The BTS Interview: Erren Geraud Kelly
BTS: Where did you start writing? Who were/are your biggest influence on your poetry? On your life?
Erren Geraud Kelly: College..but even back as far as high school, people told me I could write…Coach Wesley Harris, my Tenth grade civics teacher and father figure told me I had a flar for it; Dude saved my life..he would keep me after class a lot and we would have meaningful intellectual, father and son like talks…Coach Harris, was also an entrepreneur, he owned several properties, and I would help him repair them, mow the lawns, paint the apartments, move furniture..; Coach Harris was also the track and field/ junior varisty football coach and he was working on a Ph.d. He tried out for the New Orleans Saints. He took the time to be with me and listen to me, when no one else did..it blew my mind that a black man could be so successful! A couple of years ago, I saw the movie “ Mr. Hollands opus,” and I was nearly crying by the end, because I thought so much about Coach and the impact that he had on my life…it was disturbing how much influence he had on me. Ms. Susan Ourso, my 9th and 12th grade English teach was another: she predicted I would become a poet. She tried to get me to go to a magnet high school and get more involved into writing, but I was halfway into high school and even though, I didn’t like high school very much and had few friends , I toughed it out and stayed, I had marching band, I had books, and I was just discovering writing, so I gutted it out and I finished it…Ms. Ourso, made me read “ The catcher in the rye,” when I was in the 12th grade…I wanted to read “Hamlet,” and write a paper on it, but Ms. Ourso insisted that I read “Cather In the Rye,” so I did. Many years later, after I had graduated from high school, I wrote her a thank you letter for turning me on to that book. When she told me she predicted that I would write poetry, It freaked me out… When my book “Disturbing The Peace” came out, I made sure she got a copy. When my next book is published, she will get a copy also.
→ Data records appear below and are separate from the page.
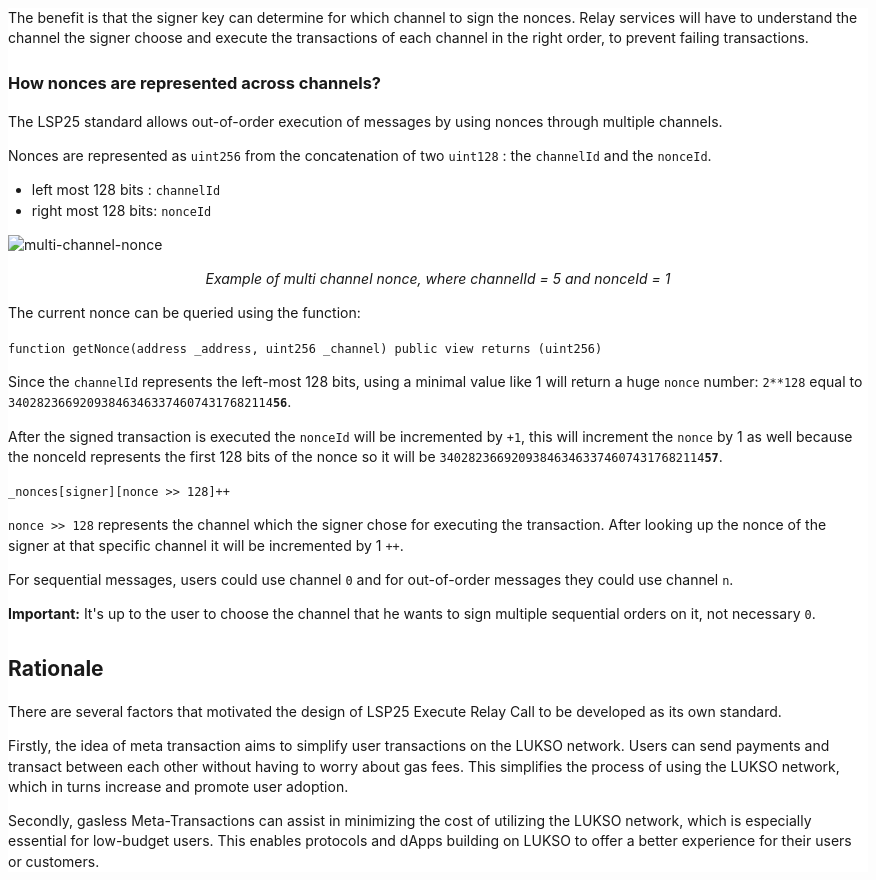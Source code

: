 The benefit is that the signer key can determine for which channel to sign the nonces. Relay services will have to understand the channel the signer choose and execute the transactions of each channel in the right order, to prevent failing transactions.

### How nonces are represented across channels?

The LSP25 standard allows out-of-order execution of messages by using nonces through multiple channels.

Nonces are represented as `uint256` from the concatenation of two `uint128` : the `channelId` and the `nonceId`.

- left most 128 bits : `channelId`
- right most 128 bits: `nonceId`

![multi-channel-nonce](https://user-images.githubusercontent.com/31145285/133292580-42817340-104e-48c5-832b-533842b98d26.jpg)

<p align="center"><i> Example of multi channel nonce, where channelId = 5 and nonceId = 1 </i></p>

The current nonce can be queried using the function:

```solidity
function getNonce(address _address, uint256 _channel) public view returns (uint256)
```

Since the `channelId` represents the left-most 128 bits, using a minimal value like 1 will return a huge `nonce` number: `2**128` equal to `3402823669209384634633746074317682114`**`56`**.

After the signed transaction is executed the `nonceId` will be incremented by `+1`, this will increment the `nonce` by 1 as well because the nonceId represents the first 128 bits of the nonce so it will be `3402823669209384634633746074317682114`**`57`**.

```solidity
_nonces[signer][nonce >> 128]++
```

`nonce >> 128` represents the channel which the signer chose for executing the transaction. After looking up the nonce of the signer at that specific channel it will be incremented by 1 `++`.<br>

For sequential messages, users could use channel `0` and for out-of-order messages they could use channel `n`.

**Important:** It's up to the user to choose the channel that he wants to sign multiple sequential orders on it, not necessary `0`.

## Rationale

There are several factors that motivated the design of LSP25 Execute Relay Call to be developed as its own standard.

Firstly, the idea of meta transaction aims to simplify user transactions on the LUKSO network. Users can send payments and transact between each other without having to worry about gas fees. This simplifies the process of using the LUKSO network, which in turns increase and promote user adoption.

Secondly, gasless Meta-Transactions can assist in minimizing the cost of utilizing the LUKSO network, which is especially essential for low-budget users. This enables protocols and dApps building on LUKSO to offer a better experience for their users or customers.


[ERC165]: https://eips.ethereum.org/EIPS/eip-165
[version 0 of EIP-191]: https://github.com/ethereum/EIPs/blob/master/EIPS/eip-191.md#version-0x00
[EIP191]: https://eips.ethereum.org/EIPS/eip-191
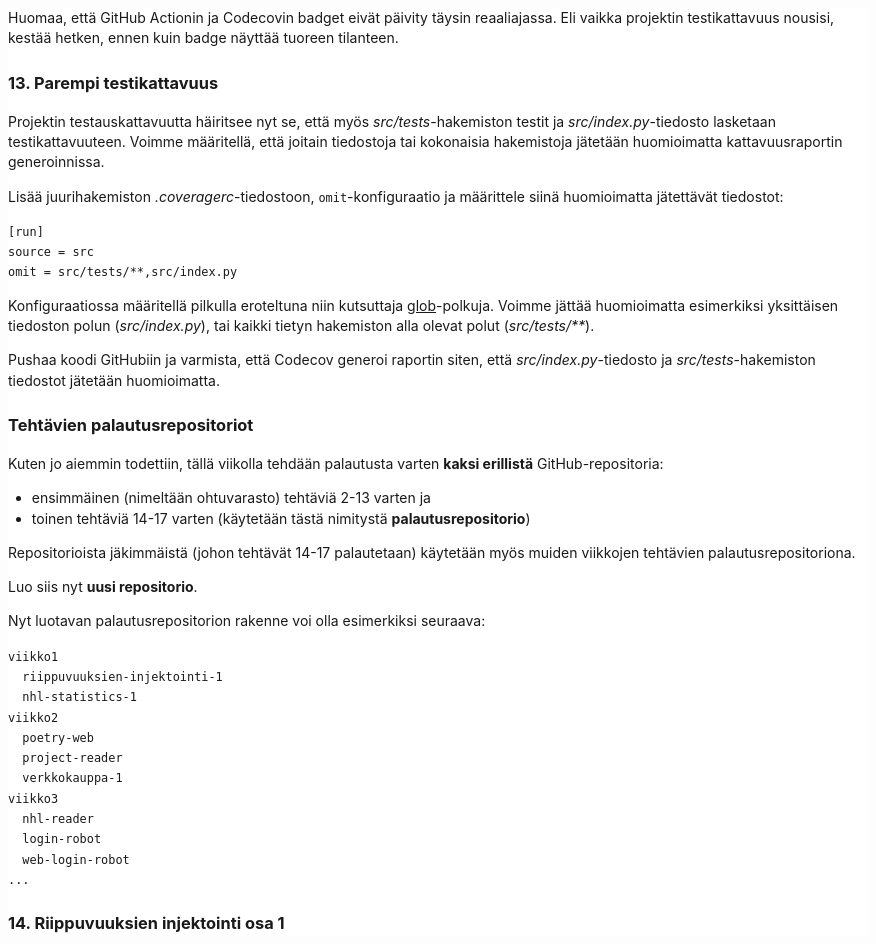 Huomaa, että GitHub Actionin ja Codecovin badget eivät päivity täysin reaaliajassa. Eli vaikka projektin testikattavuus nousisi, kestää hetken, ennen kuin badge näyttää tuoreen tilanteen.

### 13. Parempi testikattavuus

Projektin testauskattavuutta häiritsee nyt se, että myös _src/tests_-hakemiston testit ja _src/index.py_-tiedosto lasketaan testikattavuuteen. Voimme määritellä, että joitain tiedostoja tai kokonaisia hakemistoja jätetään huomioimatta kattavuusraportin generoinnissa.

Lisää juurihakemiston _.coveragerc_-tiedostoon, `omit`-konfiguraatio ja määrittele siinä huomioimatta jätettävät tiedostot:

```
[run]
source = src
omit = src/tests/**,src/index.py
```

Konfiguraatiossa määritellä pilkulla eroteltuna niin kutsuttaja [glob](<https://en.wikipedia.org/wiki/Glob_(programming)>)-polkuja. Voimme jättää huomioimatta esimerkiksi yksittäisen tiedoston polun (_src/index.py_), tai kaikki tietyn hakemiston alla olevat polut (_src/tests/\*\*_).

Pushaa koodi GitHubiin ja varmista, että Codecov generoi raportin siten, että _src/index.py_-tiedosto ja _src/tests_-hakemiston tiedostot jätetään huomioimatta.

### Tehtävien palautusrepositoriot

Kuten jo aiemmin todettiin, tällä viikolla tehdään palautusta varten **kaksi erillistä** GitHub-repositoria:

- ensimmäinen (nimeltään ohtuvarasto) tehtäviä 2-13 varten ja
- toinen tehtäviä 14-17 varten (käytetään tästä nimitystä **palautusrepositorio**)

Repositorioista jäkimmäistä (johon tehtävät 14-17 palautetaan) käytetään myös muiden viikkojen tehtävien palautusrepositoriona.

Luo siis nyt **uusi repositorio**.

Nyt luotavan palautusrepositorion rakenne voi olla esimerkiksi seuraava:

```
viikko1
  riippuvuuksien-injektointi-1
  nhl-statistics-1
viikko2
  poetry-web
  project-reader
  verkkokauppa-1
viikko3
  nhl-reader
  login-robot
  web-login-robot
...
```

### 14. Riippuvuuksien injektointi osa 1
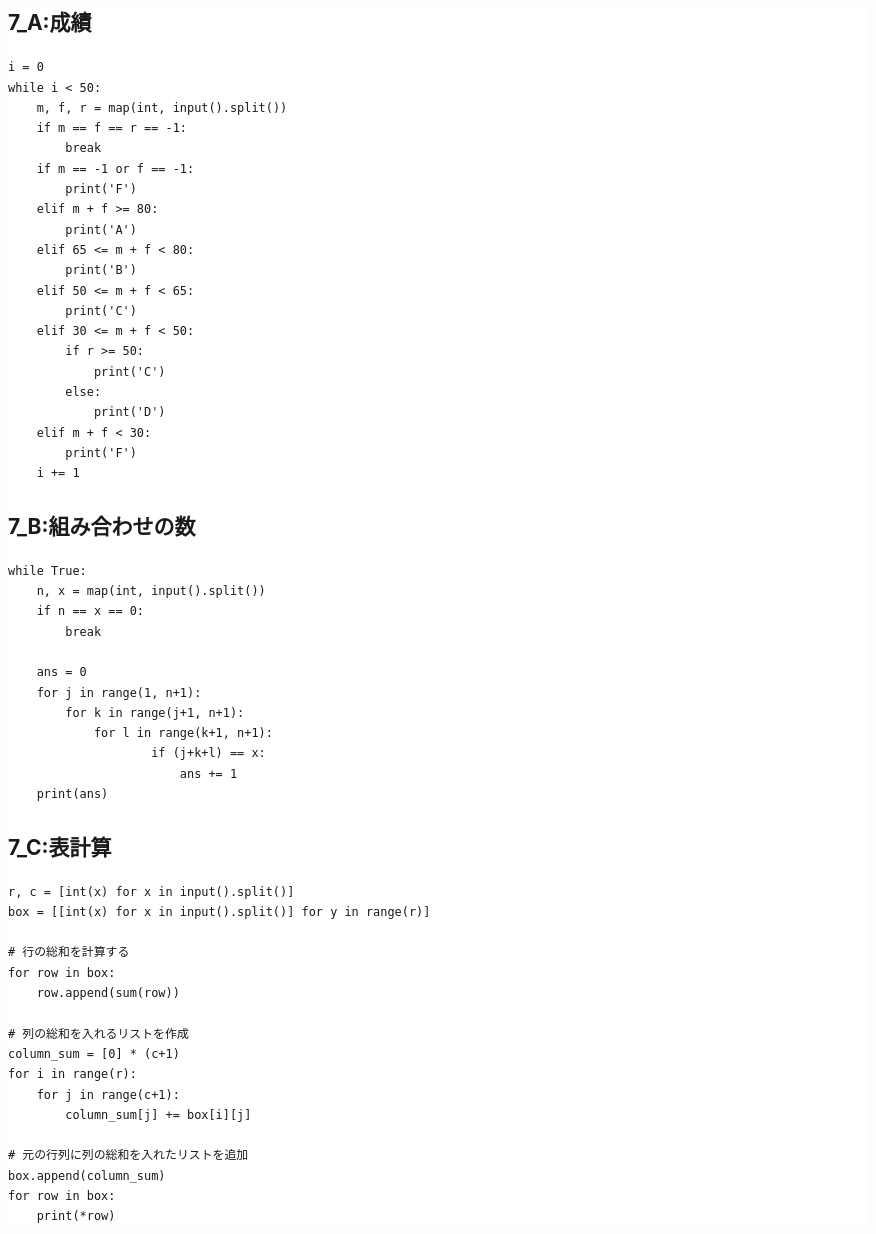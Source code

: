 ## 7_A:成績

```python:ITP1_7_A 解答
i = 0
while i < 50:
    m, f, r = map(int, input().split())
    if m == f == r == -1:
        break
    if m == -1 or f == -1:
        print('F')
    elif m + f >= 80:
        print('A')
    elif 65 <= m + f < 80:
        print('B')
    elif 50 <= m + f < 65:
        print('C')
    elif 30 <= m + f < 50:
        if r >= 50:
            print('C')
        else:
            print('D')
    elif m + f < 30:
        print('F')
    i += 1
```

## 7_B:組み合わせの数

```python:ITP1_7_B 解答
while True:
    n, x = map(int, input().split())
    if n == x == 0:
        break

    ans = 0
    for j in range(1, n+1):
        for k in range(j+1, n+1):
            for l in range(k+1, n+1):
                    if (j+k+l) == x:
                        ans += 1
    print(ans)
```

## 7_C:表計算

```python:ITP1_7_C 解答
r, c = [int(x) for x in input().split()]
box = [[int(x) for x in input().split()] for y in range(r)]

# 行の総和を計算する
for row in box:
    row.append(sum(row))

# 列の総和を入れるリストを作成
column_sum = [0] * (c+1)
for i in range(r):
    for j in range(c+1):
        column_sum[j] += box[i][j]

# 元の行列に列の総和を入れたリストを追加
box.append(column_sum)
for row in box:
    print(*row)
```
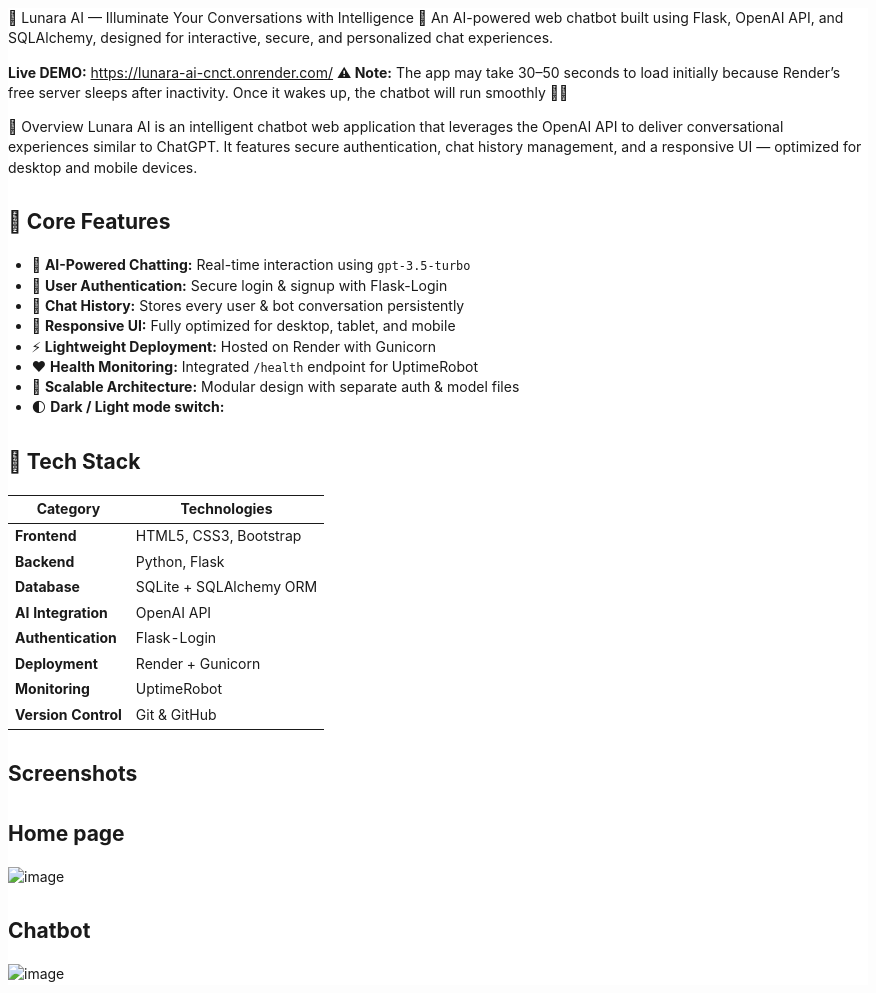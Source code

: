 🌙 Lunara AI — Illuminate Your Conversations with Intelligence
🚀 An AI-powered web chatbot built using Flask, OpenAI API, and SQLAlchemy, designed for interactive, secure, and personalized chat experiences.

**Live DEMO:** https://lunara-ai-cnct.onrender.com/
**⚠️ Note:** The app may take 30–50 seconds to load initially because Render’s free server sleeps after inactivity.
Once it wakes up, the chatbot will run smoothly 💬✨

🧠 Overview
Lunara AI is an intelligent chatbot web application that leverages the OpenAI API to deliver conversational experiences similar to ChatGPT.
It features secure authentication, chat history management, and a responsive UI — optimized for desktop and mobile devices.

## 🧠 Core Features

- 🤖 **AI-Powered Chatting:** Real-time interaction using `gpt-3.5-turbo`
- 🔐 **User Authentication:** Secure login & signup with Flask-Login
- 💬 **Chat History:** Stores every user & bot conversation persistently
- 📱 **Responsive UI:** Fully optimized for desktop, tablet, and mobile
- ⚡ **Lightweight Deployment:** Hosted on Render with Gunicorn
- ❤️ **Health Monitoring:** Integrated `/health` endpoint for UptimeRobot
- 🧩 **Scalable Architecture:** Modular design with separate auth & model files
- 🌓 **Dark / Light mode switch:**

## 🧩 Tech Stack

| Category | Technologies |
|-----------|--------------|
| **Frontend** | HTML5, CSS3, Bootstrap |
| **Backend** | Python, Flask |
| **Database** | SQLite + SQLAlchemy ORM |
| **AI Integration** | OpenAI API |
| **Authentication** | Flask-Login |
| **Deployment** | Render + Gunicorn |
| **Monitoring** | UptimeRobot |
| **Version Control** | Git & GitHub |

## Screenshots

## Home page
<img width="1920" height="1200" alt="image" src="https://github.com/user-attachments/assets/55beccac-7bb0-43a7-97b0-6a5f06aa5a66" />

## Chatbot
<img width="1920" height="1200" alt="image" src="https://github.com/user-attachments/assets/6a08c865-3b9a-4999-b137-294ea7817b54" />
BTS: How does Louisiana, and especially your hometown effect your poetry?
Erren Geraud Kelly: Southerners love to tell stories. Black people have been telling stories,like, forever, going back to the African Griots. We like to show you our heritage. We are about music and rhythm; we are about culture…we definitely love to eat !…we are about community and struggle and persevering over struggle…we are not afraid to laugh in the face of adversity…I remember when I went home a year after Hurricane Katrina, there was a billboard in the Ninth ward in New Orleans that said “ Blown by Katrina ? “ and right under the quote, was advertising for construction work and roofing…Southerners get knocked down a lot, but we get up and we keep going!…I went to a lot of readings at LSU and around the Tigertown area and in New Orleans, and there is a rich poetic, literary tradition there…check out Mona Lisa Saloy or Kalaamu ya Salaam, two excellent New Orleans poets…Pinkie Gordon Lane, who was from Baton Rouge, was the Poet Laureate of Louisiana and a Pulitzer Prize nominee; Ava Leavell Haymon is a another fine poet …Rodger Kamenetz is another good Louisiana poet…LSU has always been a top 20 MFA English program, so we have a lot to be proud of…
BTS: How has California changed you, as a writer and as a person?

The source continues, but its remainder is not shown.